(Extracted data entries)
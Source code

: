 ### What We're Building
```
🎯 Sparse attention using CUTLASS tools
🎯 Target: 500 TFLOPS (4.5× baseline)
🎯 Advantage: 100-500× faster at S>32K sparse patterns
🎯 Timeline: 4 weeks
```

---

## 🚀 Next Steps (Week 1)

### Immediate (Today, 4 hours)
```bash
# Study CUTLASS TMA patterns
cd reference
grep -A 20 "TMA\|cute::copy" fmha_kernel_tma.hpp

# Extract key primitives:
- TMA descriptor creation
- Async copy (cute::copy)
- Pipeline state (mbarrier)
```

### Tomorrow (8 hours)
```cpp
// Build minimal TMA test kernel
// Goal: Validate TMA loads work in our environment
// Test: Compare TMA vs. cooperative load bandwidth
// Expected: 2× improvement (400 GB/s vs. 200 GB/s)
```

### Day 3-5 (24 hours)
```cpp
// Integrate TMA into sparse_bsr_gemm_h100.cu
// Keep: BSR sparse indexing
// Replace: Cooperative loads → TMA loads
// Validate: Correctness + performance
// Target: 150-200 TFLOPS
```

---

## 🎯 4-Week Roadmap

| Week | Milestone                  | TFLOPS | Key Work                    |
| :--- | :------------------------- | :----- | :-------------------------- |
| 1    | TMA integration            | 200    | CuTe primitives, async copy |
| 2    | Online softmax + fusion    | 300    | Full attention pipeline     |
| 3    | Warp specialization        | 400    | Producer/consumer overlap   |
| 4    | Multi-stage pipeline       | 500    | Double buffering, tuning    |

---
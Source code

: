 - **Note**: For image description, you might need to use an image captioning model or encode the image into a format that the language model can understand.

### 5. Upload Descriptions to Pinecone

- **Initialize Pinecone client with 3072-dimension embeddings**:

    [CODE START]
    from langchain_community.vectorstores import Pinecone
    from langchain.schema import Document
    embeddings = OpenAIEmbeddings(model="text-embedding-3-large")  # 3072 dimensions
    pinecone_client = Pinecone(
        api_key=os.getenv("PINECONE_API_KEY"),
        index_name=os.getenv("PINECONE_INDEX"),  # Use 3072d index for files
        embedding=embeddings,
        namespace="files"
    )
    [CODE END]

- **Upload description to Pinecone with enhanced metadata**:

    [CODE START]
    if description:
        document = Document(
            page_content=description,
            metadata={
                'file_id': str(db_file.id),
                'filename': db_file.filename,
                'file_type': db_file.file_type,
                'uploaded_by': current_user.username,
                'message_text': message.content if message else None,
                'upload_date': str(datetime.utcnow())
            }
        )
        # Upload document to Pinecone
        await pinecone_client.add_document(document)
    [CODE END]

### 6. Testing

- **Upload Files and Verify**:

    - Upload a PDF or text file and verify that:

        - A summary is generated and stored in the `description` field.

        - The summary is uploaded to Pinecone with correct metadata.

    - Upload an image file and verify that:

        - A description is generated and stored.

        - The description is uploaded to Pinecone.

**EXERCISE**
Could you give the data again, word for word?

**COMPLETED EXERCISE**
Source code

: ### What We're Building
```
🎯 Sparse attention using CUTLASS tools
🎯 Target: 500 TFLOPS (4.5× baseline)
🎯 Advantage: 100-500× faster at S>32K sparse patterns
🎯 Timeline: 4 weeks
```

---

## 🚀 Next Steps (Week 1)

### Immediate (Today, 4 hours)
```bash
# Study CUTLASS TMA patterns
cd reference
grep -A 20 "TMA\|cute::copy" fmha_kernel_tma.hpp

# Extract key primitives:
- TMA descriptor creation
- Async copy (cute::copy)
- Pipeline state (mbarrier)
```

### Tomorrow (8 hours)
```cpp
// Build minimal TMA test kernel
// Goal: Validate TMA loads work in our environment
// Test: Compare TMA vs. cooperative load bandwidth
// Expected: 2× improvement (400 GB/s vs. 200 GB/s)
```

### Day 3-5 (24 hours)
```cpp
// Integrate TMA into sparse_bsr_gemm_h100.cu
// Keep: BSR sparse indexing
// Replace: Cooperative loads → TMA loads
// Validate: Correctness + performance
// Target: 150-200 TFLOPS
```

---

## 🎯 4-Week Roadmap

| Week | Milestone                  | TFLOPS | Key Work                    |
| :--- | :------------------------- | :----- | :-------------------------- |
| 1    | TMA integration            | 200    | CuTe primitives, async copy |
| 2    | Online softmax + fusion    | 300    | Full attention pipeline     |
| 3    | Warp specialization        | 400    | Producer/consumer overlap   |
| 4    | Multi-stage pipeline       | 500    | Double buffering, tuning    |

---
Source code

: - **Note**: For image description, you might need to use an image captioning model or encode the image into a format that the language model can understand.

### 5. Upload Descriptions to Pinecone

- **Initialize Pinecone client with 3072-dimension embeddings**:

    [CODE START]
    from langchain_community.vectorstores import Pinecone
    from langchain.schema import Document
    embeddings = OpenAIEmbeddings(model="text-embedding-3-large")  # 3072 dimensions
    pinecone_client = Pinecone(
        api_key=os.getenv("PINECONE_API_KEY"),
        index_name=os.getenv("PINECONE_INDEX"),  # Use 3072d index for files
        embedding=embeddings,
        namespace="files"
    )
    [CODE END]

- **Upload description to Pinecone with enhanced metadata**:

    [CODE START]
    if description:
        document = Document(
            page_content=description,
            metadata={
                'file_id': str(db_file.id),
                'filename': db_file.filename,
                'file_type': db_file.file_type,
                'uploaded_by': current_user.username,
                'message_text': message.content if message else None,
                'upload_date': str(datetime.utcnow())
            }
        )
        # Upload document to Pinecone
        await pinecone_client.add_document(document)
    [CODE END]

### 6. Testing

- **Upload Files and Verify**:

    - Upload a PDF or text file and verify that:

        - A summary is generated and stored in the `description` field.

        - The summary is uploaded to Pinecone with correct metadata.

    - Upload an image file and verify that:

        - A description is generated and stored.

        - The description is uploaded to Pinecone.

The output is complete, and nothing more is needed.